It's easy to get so wrapped up in our websites that we don't always realize how they are perceived by our visitors. We know them so intimately that the gap between whether or not our sites live up to visitor expectations isn't obvious at all. Usually, we've done pretty well overall; the copy is good, the design is decent, the content is well-organized and easy to find, and the site is optimized. But there are always a few little hang ups we don't always notice because we are simply too close.

That's where fresh eyes can come in really handy.

SL-homepage.jpgThis is certainly the case with this week's site clinic subject Tony Winyard, a disc jockey in London, and his website Streetlife.

The Streetlife website has a whole lot of good going for it:

  • Tons of great, compelling content. He covers all of the necessary information and a whole lot more.
  • Incredible functionality including a searchable database of all available music from which clients can find out what's available and create their own playlists.
  • Ability to check Tony's availability online.
  • A solid contact form.
  • Well organized content.
  • A simple but professional looking design that drives visitors to the content.
  • Some basic optimization tactics are in place.
Here are a few areas that Tony can improve to ensure that the website meets visitor expectations.

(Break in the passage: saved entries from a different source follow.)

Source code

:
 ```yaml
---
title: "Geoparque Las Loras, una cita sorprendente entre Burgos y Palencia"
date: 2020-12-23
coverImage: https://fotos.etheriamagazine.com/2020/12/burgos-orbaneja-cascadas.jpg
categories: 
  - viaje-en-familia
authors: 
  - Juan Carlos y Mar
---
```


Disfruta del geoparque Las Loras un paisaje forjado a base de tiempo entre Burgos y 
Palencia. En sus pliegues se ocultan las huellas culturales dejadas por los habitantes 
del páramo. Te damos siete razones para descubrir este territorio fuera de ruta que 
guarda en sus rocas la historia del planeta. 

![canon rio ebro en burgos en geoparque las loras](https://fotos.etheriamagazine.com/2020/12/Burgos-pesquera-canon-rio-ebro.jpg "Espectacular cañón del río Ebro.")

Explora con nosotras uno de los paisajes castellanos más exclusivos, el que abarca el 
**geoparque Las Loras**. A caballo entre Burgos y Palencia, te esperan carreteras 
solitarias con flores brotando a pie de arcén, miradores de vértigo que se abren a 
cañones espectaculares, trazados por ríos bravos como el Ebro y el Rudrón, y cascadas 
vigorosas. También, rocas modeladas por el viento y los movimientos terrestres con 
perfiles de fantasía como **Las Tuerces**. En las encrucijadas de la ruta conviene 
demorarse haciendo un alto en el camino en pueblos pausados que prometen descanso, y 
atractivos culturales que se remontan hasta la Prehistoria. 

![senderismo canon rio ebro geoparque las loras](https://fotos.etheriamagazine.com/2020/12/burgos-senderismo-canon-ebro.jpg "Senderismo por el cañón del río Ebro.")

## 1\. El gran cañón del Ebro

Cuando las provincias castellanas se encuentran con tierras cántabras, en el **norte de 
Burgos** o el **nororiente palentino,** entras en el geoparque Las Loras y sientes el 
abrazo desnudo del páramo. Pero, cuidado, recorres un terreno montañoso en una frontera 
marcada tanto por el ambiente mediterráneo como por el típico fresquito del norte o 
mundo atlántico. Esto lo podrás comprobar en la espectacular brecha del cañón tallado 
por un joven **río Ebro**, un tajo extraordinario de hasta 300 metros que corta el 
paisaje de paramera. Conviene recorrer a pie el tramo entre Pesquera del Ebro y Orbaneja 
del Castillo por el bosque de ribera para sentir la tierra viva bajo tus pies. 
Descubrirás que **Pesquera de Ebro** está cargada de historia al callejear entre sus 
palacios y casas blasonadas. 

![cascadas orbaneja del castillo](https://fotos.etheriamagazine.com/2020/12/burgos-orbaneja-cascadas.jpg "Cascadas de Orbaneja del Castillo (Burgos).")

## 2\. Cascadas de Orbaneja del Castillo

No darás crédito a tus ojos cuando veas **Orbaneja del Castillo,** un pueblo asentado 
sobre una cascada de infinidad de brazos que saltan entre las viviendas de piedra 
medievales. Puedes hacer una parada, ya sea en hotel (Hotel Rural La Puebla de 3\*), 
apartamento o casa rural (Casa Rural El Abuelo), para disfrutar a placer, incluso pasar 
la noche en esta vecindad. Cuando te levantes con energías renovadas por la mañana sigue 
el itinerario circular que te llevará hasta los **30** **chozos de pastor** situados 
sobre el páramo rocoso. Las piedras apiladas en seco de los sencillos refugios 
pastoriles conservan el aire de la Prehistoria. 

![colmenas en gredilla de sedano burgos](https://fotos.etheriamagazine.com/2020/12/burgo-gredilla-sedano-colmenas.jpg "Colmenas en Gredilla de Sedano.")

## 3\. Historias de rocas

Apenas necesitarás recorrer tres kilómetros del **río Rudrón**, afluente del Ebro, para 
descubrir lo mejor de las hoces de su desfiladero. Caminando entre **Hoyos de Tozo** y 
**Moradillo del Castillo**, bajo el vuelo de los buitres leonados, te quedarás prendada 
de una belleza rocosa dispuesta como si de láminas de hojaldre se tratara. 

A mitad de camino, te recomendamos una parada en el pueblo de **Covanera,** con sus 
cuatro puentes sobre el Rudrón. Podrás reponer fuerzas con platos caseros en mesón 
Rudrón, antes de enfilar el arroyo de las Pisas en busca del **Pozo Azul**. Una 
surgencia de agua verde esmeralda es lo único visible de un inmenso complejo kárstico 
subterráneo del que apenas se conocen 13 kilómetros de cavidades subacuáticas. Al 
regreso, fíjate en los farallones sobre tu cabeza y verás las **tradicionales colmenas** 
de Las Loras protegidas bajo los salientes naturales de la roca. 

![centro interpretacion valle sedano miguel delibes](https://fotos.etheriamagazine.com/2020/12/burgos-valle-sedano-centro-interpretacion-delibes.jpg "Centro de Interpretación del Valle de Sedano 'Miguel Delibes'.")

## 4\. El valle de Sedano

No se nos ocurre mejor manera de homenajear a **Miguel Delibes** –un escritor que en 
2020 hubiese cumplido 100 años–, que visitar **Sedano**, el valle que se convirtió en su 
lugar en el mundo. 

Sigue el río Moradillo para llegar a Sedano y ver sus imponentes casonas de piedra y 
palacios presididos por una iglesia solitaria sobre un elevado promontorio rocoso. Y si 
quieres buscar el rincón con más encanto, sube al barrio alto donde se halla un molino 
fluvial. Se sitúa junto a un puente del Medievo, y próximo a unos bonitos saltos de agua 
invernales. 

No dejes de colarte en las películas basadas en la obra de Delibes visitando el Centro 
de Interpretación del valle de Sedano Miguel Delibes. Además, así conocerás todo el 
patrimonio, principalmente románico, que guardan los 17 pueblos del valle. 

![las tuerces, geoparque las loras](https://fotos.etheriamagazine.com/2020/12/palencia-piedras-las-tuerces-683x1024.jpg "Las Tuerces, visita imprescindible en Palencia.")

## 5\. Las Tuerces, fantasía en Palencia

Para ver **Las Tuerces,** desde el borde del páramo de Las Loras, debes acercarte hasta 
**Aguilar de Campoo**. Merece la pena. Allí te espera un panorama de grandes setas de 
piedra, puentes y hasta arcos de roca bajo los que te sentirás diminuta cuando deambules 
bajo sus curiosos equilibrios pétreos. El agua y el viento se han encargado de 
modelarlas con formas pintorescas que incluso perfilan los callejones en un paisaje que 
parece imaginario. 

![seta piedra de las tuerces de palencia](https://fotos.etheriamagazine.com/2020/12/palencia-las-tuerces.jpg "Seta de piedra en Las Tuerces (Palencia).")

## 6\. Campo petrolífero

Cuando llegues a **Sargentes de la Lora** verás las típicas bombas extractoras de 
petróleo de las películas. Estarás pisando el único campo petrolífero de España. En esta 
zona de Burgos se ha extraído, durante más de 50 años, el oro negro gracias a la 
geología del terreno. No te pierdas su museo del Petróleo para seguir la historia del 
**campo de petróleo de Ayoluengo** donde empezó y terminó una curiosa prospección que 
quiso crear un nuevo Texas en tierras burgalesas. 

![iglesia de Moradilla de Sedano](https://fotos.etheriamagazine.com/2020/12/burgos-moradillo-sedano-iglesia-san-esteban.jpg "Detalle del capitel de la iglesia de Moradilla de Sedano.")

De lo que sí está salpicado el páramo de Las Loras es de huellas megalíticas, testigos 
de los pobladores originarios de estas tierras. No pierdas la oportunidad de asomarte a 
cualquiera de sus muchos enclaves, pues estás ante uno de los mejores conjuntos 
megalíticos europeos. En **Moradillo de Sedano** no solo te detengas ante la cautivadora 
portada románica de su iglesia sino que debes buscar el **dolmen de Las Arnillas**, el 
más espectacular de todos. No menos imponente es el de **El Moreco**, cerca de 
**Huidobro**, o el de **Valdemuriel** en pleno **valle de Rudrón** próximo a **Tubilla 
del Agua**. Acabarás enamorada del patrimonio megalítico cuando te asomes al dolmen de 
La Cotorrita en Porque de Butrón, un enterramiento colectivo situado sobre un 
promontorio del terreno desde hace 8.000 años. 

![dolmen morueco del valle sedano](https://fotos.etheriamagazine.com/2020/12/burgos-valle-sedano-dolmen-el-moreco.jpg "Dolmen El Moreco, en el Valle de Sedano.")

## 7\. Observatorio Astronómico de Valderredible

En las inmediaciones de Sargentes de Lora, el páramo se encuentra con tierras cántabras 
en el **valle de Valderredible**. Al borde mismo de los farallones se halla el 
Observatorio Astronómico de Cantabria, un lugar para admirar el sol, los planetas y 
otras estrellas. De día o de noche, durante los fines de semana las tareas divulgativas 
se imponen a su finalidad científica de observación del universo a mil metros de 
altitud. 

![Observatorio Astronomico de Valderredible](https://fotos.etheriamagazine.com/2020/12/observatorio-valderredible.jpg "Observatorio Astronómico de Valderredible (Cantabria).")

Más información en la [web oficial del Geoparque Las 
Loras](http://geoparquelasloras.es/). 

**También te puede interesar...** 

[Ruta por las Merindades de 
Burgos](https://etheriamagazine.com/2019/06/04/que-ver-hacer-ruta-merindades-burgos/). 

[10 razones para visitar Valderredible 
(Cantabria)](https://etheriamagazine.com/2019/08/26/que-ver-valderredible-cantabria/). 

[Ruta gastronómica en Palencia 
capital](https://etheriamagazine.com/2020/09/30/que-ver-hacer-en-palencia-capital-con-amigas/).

Plentiful Links That Look Like Links

Links need to stand out
One of the first things I noticed about Streetlife is that the link text doesn't stand out from the surrounding copy. On the left sidebar, the links are yellow to the white of the copy, which provides very little contrast. In the main content, the links are blue to the black text. While blue is the color of choice for links, as people always recognize it as such, it still doesn't provide enough contrast for the links to stand out as much as they should. Also, because some people have trouble distinguishing certain colors, it's necessary to provide another visual indicator that doesn't have to do with color. Likely all it would take is underlining the links, a conventional method that screams "I'M A LINK" to visitors, giving them that extra umph they need. It might also be helpful to implement a different shade of these colors that will provide more contrast with the surrounding white or black text.

Making links more obvious will encourage your visitors to follow them; keeping them on the site longer and making them more likely to reach your goal (which for Streetlife is page views and leads).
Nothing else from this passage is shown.